Could it be that it is partly a conflation of bad communication, and atrocious economics? Greg McKeown in his eminently readable book Essentialism brings this idea to fore. The fact that we have priorities instead of a priority. However, why did we have to get a plural for a very admirable singular? Sometime in the18th Century clocks were synchronised all over Europe to measure labour. Since then our time has been quantified, measured, saved, and in short has become valuable. Whatever is valuable ought to be scarce. Remember the old maxim about time is money? This tempo is not unique to us. William James in his masterly The Principles of Psychology went on to note, "Our sense of time seems subject to the law of contrast". So time and industriousness as the 19th century social reformers put it went hand in hand.

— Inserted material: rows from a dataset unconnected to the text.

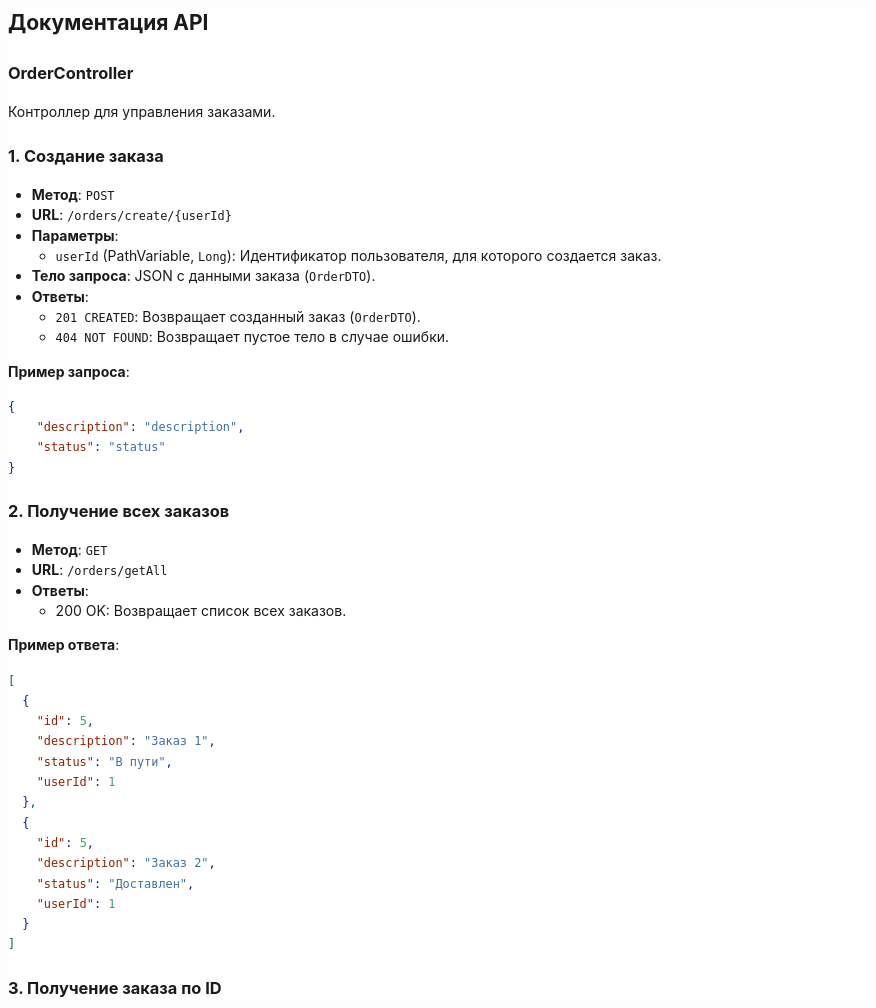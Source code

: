 ## Документация API

### OrderController

Контроллер для управления заказами.

### 1. Создание заказа

- **Метод**: `POST`
- **URL**: `/orders/create/{userId}`
- **Параметры**:
    - `userId` (PathVariable, `Long`): Идентификатор пользователя, для которого создается заказ.
- **Тело запроса**: JSON с данными заказа (`OrderDTO`).
- **Ответы**:
    - `201 CREATED`: Возвращает созданный заказ (`OrderDTO`).
    - `404 NOT FOUND`: Возвращает пустое тело в случае ошибки.

**Пример запроса**:

```json
{
    "description": "description",
    "status": "status"
}
```

### 2. Получение всех заказов

- **Метод**: `GET`
- **URL**: `/orders/getAll`
- **Ответы**:
    - 200 OK: Возвращает список всех заказов.

**Пример ответа**:

```json
[
  {
    "id": 5,
    "description": "Заказ 1",
    "status": "В пути",
    "userId": 1
  },
  {
    "id": 5,
    "description": "Заказ 2",
    "status": "Доставлен",
    "userId": 1
  }
]

```

### 3. Получение заказа по ID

Our sense of time, money, and anxiety owes a lot to the work of Gary S Becker who writing in 1965 said "if anything time is more carefully used today than a century ago". This is where bad economics comes in, as people especially in post war America were paid more, the wages rose, standards of living became very good. The leisure time seemed to be wasteful, as it could be used for something better. To read more, to exercise better, to acquire new skills, and whatever other 'improving' things were out there. Staffan Linder a Swedish economist coined the term "harried leisure class". So how does it all come together? Professor Anandi Mani who did an experiment on cognitive effects on money scarcity, posits that time scarcity might be doing the same thing to our decisions. Making our decisions around immediate gratification than long term thinking. To create meaning and true value requires an active ability to work only on things that truly matter. And yet in our present gig economy, and it's extended influence we might not find it easy to see the truly important.
Meanwhile, we wish you a productive new year.